Here’s my favorite, from an IBM-sponsored report on big-data to a public sector technology conference (PDF available here):  “Imagine a world with an expanding population but a reduced strain on services and infrastructure; dramatically improved healthcare outcomes with greater efficiency and less investment... a world with more cars, but less congestion; more insurance claims but less fraud; fewer natural resources, but more abundant and less expensive energy.”

A world comprised entirely of Fox News’ target audience.

So it should come as no surprise that the backlash against this literally imaginary characterization of the concept looks like it came straight out of MSNBC.  Consider this thought experiment:  “Imagine you had a massive computer database that contained all possible measurements that could ever be made over the entire span of all space and time.”  The author posits this by way of arguing that, by valuing data itself over the model or theory behind it, society de-evolves to a point where nothing is believed before all the data pertaining to it exists.  Thus, nothing is real.  (And nothing to get hung about.)

The title of another example frames the backlash argument in a nutshell:  “Big Data is our generation’s civil rights issue, and we don’t know it.”  The author here writes, “With the new, data-is-abundant model, we collect first and ask questions later... And this is a dangerous thing.”

The reason why businesses remain skeptical about actually deploying big-data technology is because the more they read about it, the less they know about it.  This is not their fault.  The outcome of the implementation of big-data is either the end of all socio-economic hardship or the backslide of civilization toward the Stone Age.

When all we’re talking about is this:  A special operating system developed for search engines makes it possible to store data in large quantities, across multiple volumes, without it having to become structured or indexed first.  A process scheduler (a surprisingly unsophisticated one) enables mathematical processes to be performed on this unstructured data, including analytics, rendering the data useful in some capacity prior to, or in place of, becoming indexed.

That’s “big data.”  Or, as Hortonworks’ director of product marketing Jim Walker explained to me, for an earlier article for Enterprise Conversation:

I think big-data is a market group of these newer technologies that are taking advantage of processing in massive, parallel systems: being able to store massive amounts of data, to serve up data very quickly, to cluster machines [together]... What we’ve done is, we’ve started to mix processing with storage.  The market is moving so fast that terms like “big data” are going to become just “data” at some point.  Many organizations are already thinking like that.  It’s becoming a critical piece of the overall enterprise data architecture.  “Big data” is just another conceptual way of thinking about how you’re storing and processing the data.
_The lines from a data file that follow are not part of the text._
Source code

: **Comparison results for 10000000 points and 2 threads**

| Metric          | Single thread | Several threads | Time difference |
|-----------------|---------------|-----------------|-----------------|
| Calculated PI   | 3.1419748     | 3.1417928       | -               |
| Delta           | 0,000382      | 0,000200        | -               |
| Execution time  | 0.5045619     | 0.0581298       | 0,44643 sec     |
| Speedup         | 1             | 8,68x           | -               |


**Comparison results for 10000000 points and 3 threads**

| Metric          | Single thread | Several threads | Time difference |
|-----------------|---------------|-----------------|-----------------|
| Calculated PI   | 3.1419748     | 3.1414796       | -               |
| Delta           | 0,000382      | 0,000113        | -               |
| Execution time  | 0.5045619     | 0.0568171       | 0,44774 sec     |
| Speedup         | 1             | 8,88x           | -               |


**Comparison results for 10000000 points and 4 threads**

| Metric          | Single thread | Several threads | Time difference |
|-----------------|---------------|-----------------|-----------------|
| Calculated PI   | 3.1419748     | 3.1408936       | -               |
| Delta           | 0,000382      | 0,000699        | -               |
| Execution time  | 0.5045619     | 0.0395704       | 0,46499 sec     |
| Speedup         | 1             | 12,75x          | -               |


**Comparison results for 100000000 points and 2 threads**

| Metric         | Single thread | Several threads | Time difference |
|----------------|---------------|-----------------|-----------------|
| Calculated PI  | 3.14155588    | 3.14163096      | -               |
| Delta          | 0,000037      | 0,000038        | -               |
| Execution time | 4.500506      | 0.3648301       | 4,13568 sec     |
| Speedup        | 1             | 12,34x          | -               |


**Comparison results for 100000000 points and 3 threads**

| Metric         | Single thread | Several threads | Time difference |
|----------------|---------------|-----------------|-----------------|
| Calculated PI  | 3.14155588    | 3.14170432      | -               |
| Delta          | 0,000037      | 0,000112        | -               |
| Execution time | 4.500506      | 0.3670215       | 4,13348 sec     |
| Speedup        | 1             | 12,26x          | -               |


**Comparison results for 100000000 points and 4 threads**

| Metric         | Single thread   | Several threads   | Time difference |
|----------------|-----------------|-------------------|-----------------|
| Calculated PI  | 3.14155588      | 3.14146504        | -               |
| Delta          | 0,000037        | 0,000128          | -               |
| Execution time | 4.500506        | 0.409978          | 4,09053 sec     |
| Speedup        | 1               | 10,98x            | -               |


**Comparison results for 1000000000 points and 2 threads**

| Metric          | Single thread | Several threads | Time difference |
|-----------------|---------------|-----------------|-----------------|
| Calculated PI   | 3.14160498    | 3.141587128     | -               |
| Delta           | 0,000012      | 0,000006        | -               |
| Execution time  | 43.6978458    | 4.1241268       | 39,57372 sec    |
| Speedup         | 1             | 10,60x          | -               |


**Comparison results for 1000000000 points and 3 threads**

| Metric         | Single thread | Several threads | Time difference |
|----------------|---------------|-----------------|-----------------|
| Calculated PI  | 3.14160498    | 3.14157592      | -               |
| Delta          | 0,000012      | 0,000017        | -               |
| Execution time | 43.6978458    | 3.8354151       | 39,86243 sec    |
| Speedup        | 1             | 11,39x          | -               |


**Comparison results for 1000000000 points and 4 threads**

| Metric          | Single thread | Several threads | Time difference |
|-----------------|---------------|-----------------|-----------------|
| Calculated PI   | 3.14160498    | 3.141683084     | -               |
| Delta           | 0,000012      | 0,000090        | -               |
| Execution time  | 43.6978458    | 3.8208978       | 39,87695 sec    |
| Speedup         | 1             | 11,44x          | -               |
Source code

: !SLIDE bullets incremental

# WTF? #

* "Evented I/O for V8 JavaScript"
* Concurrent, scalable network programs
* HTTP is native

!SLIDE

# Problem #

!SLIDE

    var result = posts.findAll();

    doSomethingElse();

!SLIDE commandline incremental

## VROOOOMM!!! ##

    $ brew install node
That said, there are still a lot of organizations that are exploring the edges of what’s possible with these new technologies.  The vast majority of organizations are just getting their arms around it, just starting down the big-data journey with Hadoop and NoSQL.  So [because] the market’s moving very fast, there’s this odd time for things to catch up — this odd kind of race between hype and reality.  Quite honestly, I think the hype overtook the reality a little bit.  [Meanwhile], we’re moving beyond the hype of big data into this world of just data.  And quite honestly, everybody’s thinking like that anyway.